World industrial activity fell in March as consumers feeling the squeeze of rising living expenses pulled down, according to surveys released on Monday, implying that a dismal outlook would continue to stymie economic recovery and keep policymakers on their toes.
According to the Institute for Supply Management (ISM), industrial activity in the United States has dropped to its lowest level in over three years, as new orders continue to fall.
Its manufacturing PMI fell to 46.3 last month, the lowest reading since May 2020, from 47.7 in February. Economists polled by Reuters had forecast the index dipping to 47.5.
It was the fifth straight month that the PMI remained below the 50 threshold, which indicates contraction in manufacturing. But so-called hard data have suggested that manufacturing, which accounts for 11.3% of the economy, continues to grow moderately.

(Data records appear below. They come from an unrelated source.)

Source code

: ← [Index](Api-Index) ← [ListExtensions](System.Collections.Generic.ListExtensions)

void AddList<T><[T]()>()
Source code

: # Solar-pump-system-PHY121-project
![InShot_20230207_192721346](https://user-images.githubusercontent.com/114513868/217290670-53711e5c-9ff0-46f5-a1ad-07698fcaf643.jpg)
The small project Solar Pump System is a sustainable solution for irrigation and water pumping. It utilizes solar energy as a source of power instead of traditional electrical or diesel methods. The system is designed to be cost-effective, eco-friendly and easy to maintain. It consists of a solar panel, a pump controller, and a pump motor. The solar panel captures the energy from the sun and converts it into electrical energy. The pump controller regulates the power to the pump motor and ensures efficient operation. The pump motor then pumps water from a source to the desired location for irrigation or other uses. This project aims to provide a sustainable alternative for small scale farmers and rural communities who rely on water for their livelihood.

Rising borrowing costs as the Federal Reserve fights high inflation have cooled demand for goods, which are typically bought on credit. Demand could also come under further pressure following the recent failure of two U.S. regional banks and the takeover of Credit Suisse, which stressed the financial sector.

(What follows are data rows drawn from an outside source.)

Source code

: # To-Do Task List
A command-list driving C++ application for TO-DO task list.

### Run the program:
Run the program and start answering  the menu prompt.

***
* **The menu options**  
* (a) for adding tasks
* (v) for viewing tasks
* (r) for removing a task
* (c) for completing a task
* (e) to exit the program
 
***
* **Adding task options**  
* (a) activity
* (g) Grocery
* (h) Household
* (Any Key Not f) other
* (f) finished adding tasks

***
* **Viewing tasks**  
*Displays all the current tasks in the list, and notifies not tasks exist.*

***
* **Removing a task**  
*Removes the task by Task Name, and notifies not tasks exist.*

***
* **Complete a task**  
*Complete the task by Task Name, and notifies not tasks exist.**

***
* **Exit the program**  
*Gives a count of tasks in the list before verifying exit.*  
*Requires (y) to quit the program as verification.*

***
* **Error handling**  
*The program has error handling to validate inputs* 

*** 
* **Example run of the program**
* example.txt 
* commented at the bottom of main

“While an onshoring of supply networks and investment in domestic manufacturing capacity could provide support to factory activity, a further tightening in credit conditions may be a hurdle going forward,” said Rubeela Farooqi, chief U.S. economist at High Frequency Economics.
The U.S. central bank is expected to pause its tightening cycle soon, but the outlook remains clouded by the banking-sector troubles, still-high inflation and slowing global growth with market turbulence shedding light on potential vulnerabilities in the world financial system.
The ISM’s survey did, however, also show work backlogs continued to shrink last month, reflecting the drop in demand as well as improved supply chains.
With supply improving, inflation at the factory gate retreated. The ISM survey’s measure of prices paid by manufacturers dropped to 49.2 from 51.3 in February.
But oil prices surged on Monday, posting the biggest daily rise in nearly a year, after a surprise announcement by OPEC+ on Sunday to cut more production, likely adding to inflationary pressures.